Dysregulated inflammation refers to an immune response that derives from activation of the innate immune system. This is associated with depression. It consists of pro-inflammatory cytokines. Chronic, low-grade systematic elevations of these molecules increase the onset of cardiovascular morbidity and mortality. The link between inflammation and depression is likely bi-directional. Cytokines could affect neurogenesis in emotion-regulating brain structures and damage the hippocampal neurons. Depression may facilitate weight gain which promotes inflammation that may reinforce depression.

There are two stable subtypes of depression. They do not differ in prevalence of core symptoms of depression (1), in overall severity or duration of depression (2) and in disability or psychiatric comorbidity patterns (3).

There is increased cardiovascular risks among people using antidepressants. Antidepressants might affect pathophysiological dysregulations. TCAs and SNRIs may increase cardiac vagal control. However, it may also lead to reduction of other specific pathophysiological disturbances (e.g. cortisol or inflammation levels). SSRIs appear to reduce cytokine levels.

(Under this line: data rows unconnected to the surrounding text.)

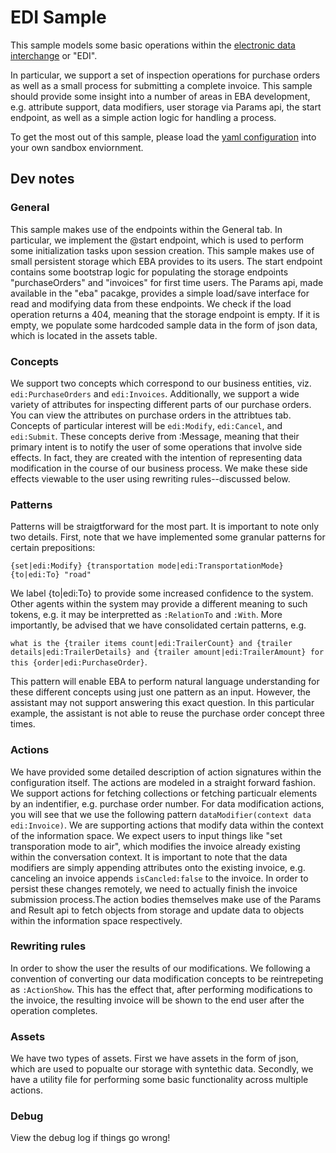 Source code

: # EDI Sample

This sample models some basic operations within the [electronic data interchange](https://en.wikipedia.org/wiki/Electronic_data_interchange) or "EDI".

In particular, we support a set of inspection operations for purchase orders as well as a small process for submitting a complete invoice. This sample should provide some insight into a number of areas in EBA development, e.g. attribute support, data modifiers, user storage via Params api, the start endpoint, as well as a simple action logic for handling a process.

To get the most out of this sample, please load the [yaml configuration](edi.yaml) into your own sandbox enviornment.

## Dev notes

### General

This sample makes use of the endpoints within the General tab. In particular, we implement the @start endpoint, which is used 
to perform some initialization tasks upon session creation. This sample makes use of small persistent storage which EBA provides to its users. The start endpoint contains some bootstrap logic for populating the storage endpoints "purchaseOrders" and "invoices" for first time users. The Params api, made available in the "eba" pacakge, provides a simple load/save interface for read and modifying data from these endpoints. We check if the load operation returns a 404, meaning that the storage endpoint is empty. If it is empty, we populate some hardcoded sample data in the form of json data, which is located in the assets table.

### Concepts

We support two concepts which correspond to our business entities, viz. `edi:PurchaseOrders` and `edi:Invoices`. Additionally, we support a wide variety of attributes for inspecting different parts of our purchase orders. You can view the attributes on purchase orders in the attribtues tab. Concepts of particular interest will be `edi:Modify`, `edi:Cancel`, and `edi:Submit`. These concepts derive from :Message, meaning that their primary intent is to notify the user of some operations that involve side effects. In fact, they are created with the intention of representing data modification in the course of our business process. We make these side effects viewable to the user using rewriting rules--discussed below.

### Patterns

Patterns will be straigtforward for the most part. It is important to note only two details. First, note that we have implemented some granular patterns for certain prepositions: 

`{set|edi:Modify} {transportation mode|edi:TransportationMode} {to|edi:To} "road"`

We label {to|edi:To} to provide some increased confidence to the system. Other agents within the system may provide a different meaning to such tokens, e.g. it may be interpretted as `:RelationTo` and `:With`. More importantly, be advised that we have consolidated certain patterns, e.g. 

`what is the {trailer items count|edi:TrailerCount} and {trailer details|edi:TrailerDetails} and {trailer amount|edi:TrailerAmount} for this {order|edi:PurchaseOrder}`.

This pattern will enable EBA to perform natural language understanding for these different concepts using just one pattern as an input. However, the assistant may not support answering this exact question. In this particular example, the assistant is not able to reuse the purchase order concept three times.

### Actions

We have provided some detailed description of action signatures within the configuration itself. The actions are modeled in a straight forward fashion. We support actions for fetching collections or fetching particualr elements by an indentifier, e.g. purchase order number. For data modification actions, you will see that we use the following pattern `dataModifier(context data edi:Invoice)`. We are supporting actions that modify data within the context of the information space. We expect users to input things like "set transporation mode to air", which modifies the invoice already existing within the conversation context. It is important to note that the data modifiers are simply appending attributes onto the existing invoice, e.g. canceling an invoice appends `isCancled:false` to the invoice. In order to persist these changes remotely, we need to actually finish the invoice submission process.The action bodies themselves make use of the Params and Result api to fetch objects from storage and update data to objects within the information space respectively. 

### Rewriting rules

In order to show the user the results of our modifications. We following a convention of converting our data modification concepts to be reintrepeting as `:ActionShow`. This has the effect that, after performing modifications to the invoice, the resulting invoice will be shown to the end user after the operation completes. 

### Assets

We have two types of assets. First we have assets in the form of json, which are used to popualte our storage with syntethic data. Secondly, we have a utility file for performing some basic functionality across multiple actions. 

### Debug

View the debug log if things go wrong!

There are several potential third variables that could explain the link between depression and cardiovascular disease. This includes childhood maltreatment (1), personality traits (2) and genetic vulnerability (3). Genetic pleiotropy refers to a shared genetics effect. Genetic influences could make a person more vulnerable for biological dysregulations which could result in both depression and cardiovascular disease.